The greatest impact of a diminished American credit rating, as reported by Forbes Magazine’s Leonard Burman, would be its effect on the U.S. Treasury. Without a top-tier credit rating for the U.S., skittish investors at home and abroad could induce the Treasury to raise interest rates on government bonds. This would massively compound the national debt.

While America’s surging debt is hardly breaking news, the S&P issued its altered outlook as a result of the internecine battle between Democrats and Republicans over the budget. It’s not clear if a deal that would raise the debt ceiling, which, at $14.3 trillion, currently looms just above the $14.2 trillion national debt, would satisfy the S&P credit rating bureau.

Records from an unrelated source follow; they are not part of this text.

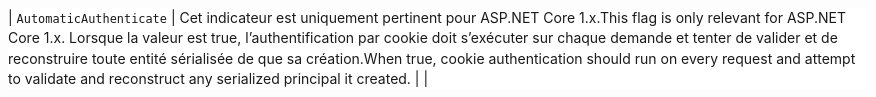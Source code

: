 | `AutomaticAuthenticate`  | <span data-ttu-id="b91c4-185">Cet indicateur est uniquement pertinent pour ASP.NET Core 1.x.</span><span class="sxs-lookup"><span data-stu-id="b91c4-185">This flag is only relevant for ASP.NET Core 1.x.</span></span> <span data-ttu-id="b91c4-186">Lorsque la valeur est true, l’authentification par cookie doit s’exécuter sur chaque demande et tenter de valider et de reconstruire toute entité sérialisée de que sa création.</span><span class="sxs-lookup"><span data-stu-id="b91c4-186">When true, cookie authentication should run on every request and attempt to validate and reconstruct any serialized principal it created.</span></span>  |  |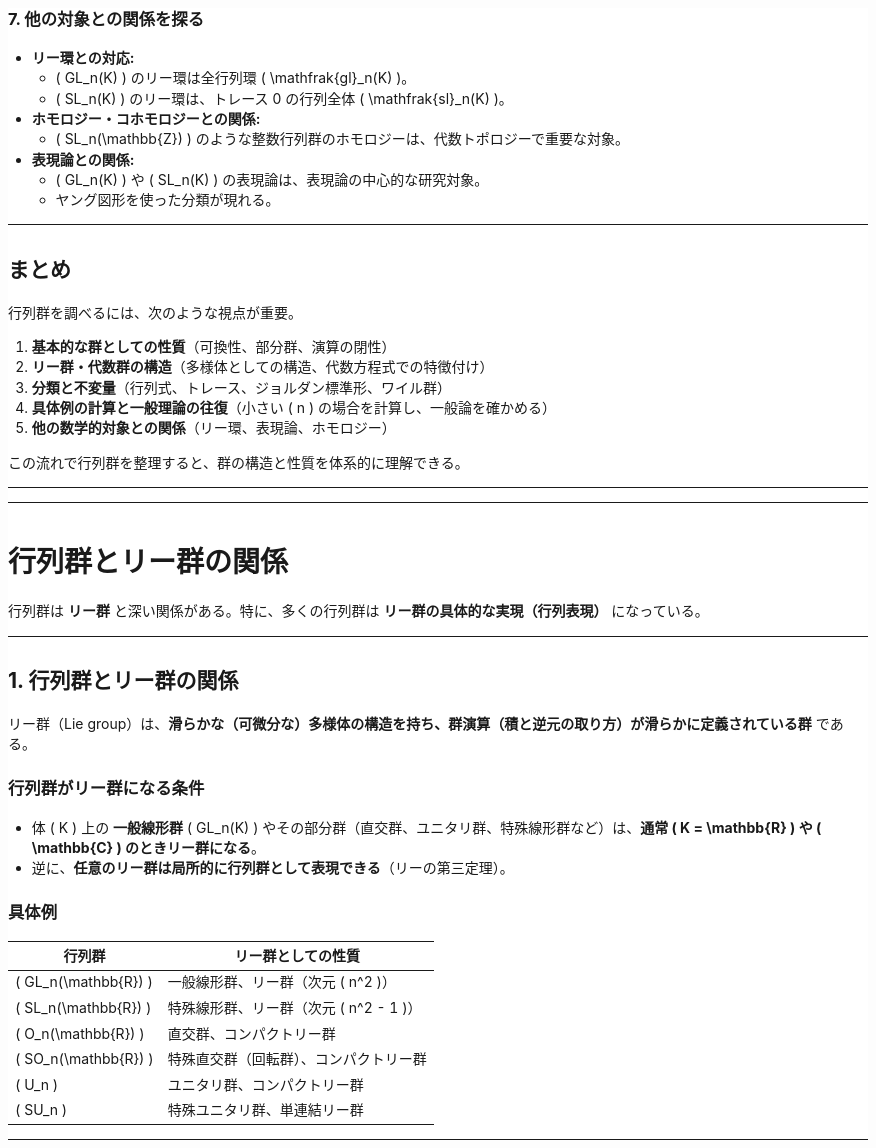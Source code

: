 
### **7. 他の対象との関係を探る**  
- **リー環との対応:**  
  - \( GL_n(K) \) のリー環は全行列環 \( \mathfrak{gl}_n(K) \)。  
  - \( SL_n(K) \) のリー環は、トレース 0 の行列全体 \( \mathfrak{sl}_n(K) \)。  
- **ホモロジー・コホモロジーとの関係:**  
  - \( SL_n(\mathbb{Z}) \) のような整数行列群のホモロジーは、代数トポロジーで重要な対象。  
- **表現論との関係:**  
  - \( GL_n(K) \) や \( SL_n(K) \) の表現論は、表現論の中心的な研究対象。  
  - ヤング図形を使った分類が現れる。  

---

## **まとめ**  
行列群を調べるには、次のような視点が重要。  
1. **基本的な群としての性質**（可換性、部分群、演算の閉性）  
2. **リー群・代数群の構造**（多様体としての構造、代数方程式での特徴付け）  
3. **分類と不変量**（行列式、トレース、ジョルダン標準形、ワイル群）  
4. **具体例の計算と一般理論の往復**（小さい \( n \) の場合を計算し、一般論を確かめる）  
5. **他の数学的対象との関係**（リー環、表現論、ホモロジー）  

この流れで行列群を整理すると、群の構造と性質を体系的に理解できる。

---
---

# 行列群とリー群の関係
行列群は **リー群** と深い関係がある。特に、多くの行列群は **リー群の具体的な実現（行列表現）** になっている。  

---

## **1. 行列群とリー群の関係**
リー群（Lie group）は、**滑らかな（可微分な）多様体の構造を持ち、群演算（積と逆元の取り方）が滑らかに定義されている群** である。  

### **行列群がリー群になる条件**
- 体 \( K \) 上の **一般線形群** \( GL_n(K) \) やその部分群（直交群、ユニタリ群、特殊線形群など）は、**通常 \( K = \mathbb{R} \) や \( \mathbb{C} \) のときリー群になる**。
- 逆に、**任意のリー群は局所的に行列群として表現できる**（リーの第三定理）。

### **具体例**
| 行列群 | リー群としての性質 |
|---|---|
| \( GL_n(\mathbb{R}) \) | 一般線形群、リー群（次元 \( n^2 \)） |
| \( SL_n(\mathbb{R}) \) | 特殊線形群、リー群（次元 \( n^2 - 1 \)） |
| \( O_n(\mathbb{R}) \) | 直交群、コンパクトリー群 |
| \( SO_n(\mathbb{R}) \) | 特殊直交群（回転群）、コンパクトリー群 |
| \( U_n \) | ユニタリ群、コンパクトリー群 |
| \( SU_n \) | 特殊ユニタリ群、単連結リー群 |

---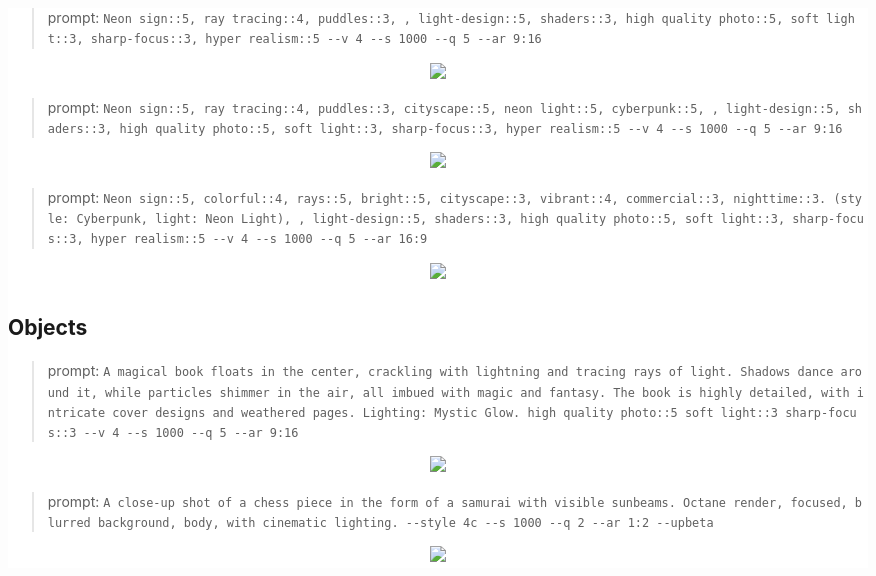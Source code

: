 > prompt: `Neon sign::5, ray tracing::4, puddles::3, , light-design::5, shaders::3, high quality photo::5, soft light::3, sharp-focus::3, hyper realism::5 --v 4 --s 1000 --q 5 --ar 9:16`
<p align="center">
    <image
    src="https://media.discordapp.net/attachments/1080229157956505681/1080230369900642425/xcxcxc_Neon_sign_9001b8c4-692d-4616-b7ed-0316d031217c.png?width=387&height=671"
    width="512"
    >
</p>

> prompt: `Neon sign::5, ray tracing::4, puddles::3, cityscape::5, neon light::5, cyberpunk::5, , light-design::5, shaders::3, high quality photo::5, soft light::3, sharp-focus::3, hyper realism::5 --v 4 --s 1000 --q 5 --ar 9:16`
<p align="center">
    <image
    src="https://media.discordapp.net/attachments/1080229157956505681/1080230369070157834/xcxcxc_Neon_sign_3534c1b0-69be-4ac8-8cc3-35b988b42217.png?width=387&height=671"
    width="512"
    >
</p>

> prompt: `Neon sign::5, colorful::4, rays::5, bright::5, cityscape::3, vibrant::4, commercial::3, nighttime::3. (style: Cyberpunk, light: Neon Light), , light-design::5, shaders::3, high quality photo::5, soft light::3, sharp-focus::3, hyper realism::5 --v 4 --s 1000 --q 5 --ar 16:9`
<p align="center">
    <image
    src="https://media.discordapp.net/attachments/1080229157956505681/1080230370550743150/xcxcxc_Neon_sign_ff5c4fac-29e1-4d9b-bf00-20a2504e6f65.png?width=1174&height=671"
    width="512"
    >
</p>

## Objects

> prompt: `A magical book floats in the center, crackling with lightning and tracing rays of light. Shadows dance around it, while particles shimmer in the air, all imbued with magic and fantasy. The book is highly detailed, with intricate cover designs and weathered pages. Lighting: Mystic Glow. high quality photo::5 soft light::3 sharp-focus::3 --v 4 --s 1000 --q 5 --ar 9:16`
<p align="center">
    <image
    src="https://media.discordapp.net/attachments/1080229157956505681/1080229430741450752/A_magical_book_floats_in_the_center_crackling_with_light_248a9d46-0333-48a0-b226-c019e995515c.png?width=387&height=671"
    width="512"
    >
</p>

> prompt: `A close-up shot of a chess piece in the form of a samurai with visible sunbeams. Octane render, focused, blurred background, body, with cinematic lighting. --style 4c --s 1000 --q 2 --ar 1:2 --upbeta`
<p align="center">
    <image
    src="https://media.discordapp.net/attachments/1080229157956505681/1080269299018641471/A_close-up_shot_of_a_chess_piece_in_the_form_of_a_samurai_95fdf11e-954c-4510-b356-2c2476016760.png?width=336&height=671"
    width="512"
    >
</p>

Republican lawmakers have hailed the S&P evaluation as, in the words of House Majority Leader Rep. Eric Cantor (R-Va.), a “wake-up call” to the government, a sign that only significant spending cuts will pull the country out of a tailspin. House Speaker John Boehner, meanwhile, retweeted a Wall Street Journal editorial claiming that the re-evaluation could only have been a response to Obama’s budget speech last week, in which the president condemned Republican cuts as ideological.

Democrats have responded to the evaluation by contending that the parties will surely come to an accord over federal debt and spending, and by calling the credibility of the S&P index into question. A bipartisan congressional report on the root causes of the recession that was released last week cited inaccurate S&P credit ratings as a major factor in the mortgage crisis that precipitated the country’s economic fall.

Two of the more outspoken members of each party took to Twitter to respond to the news. Rep. Michele Bachmann (R-Minn.) said, “S&P confirms what we know: the government must slash spending. A debt ceiling hike will only worsen the problem”; Rep. Anthony Weiner (D-N.Y.) had a more colorful take, saying, “S&P paint a pessimistic picture. Oh yeah, those rating agencies are never wrong. #DidTheySendTheMemoFromJail?”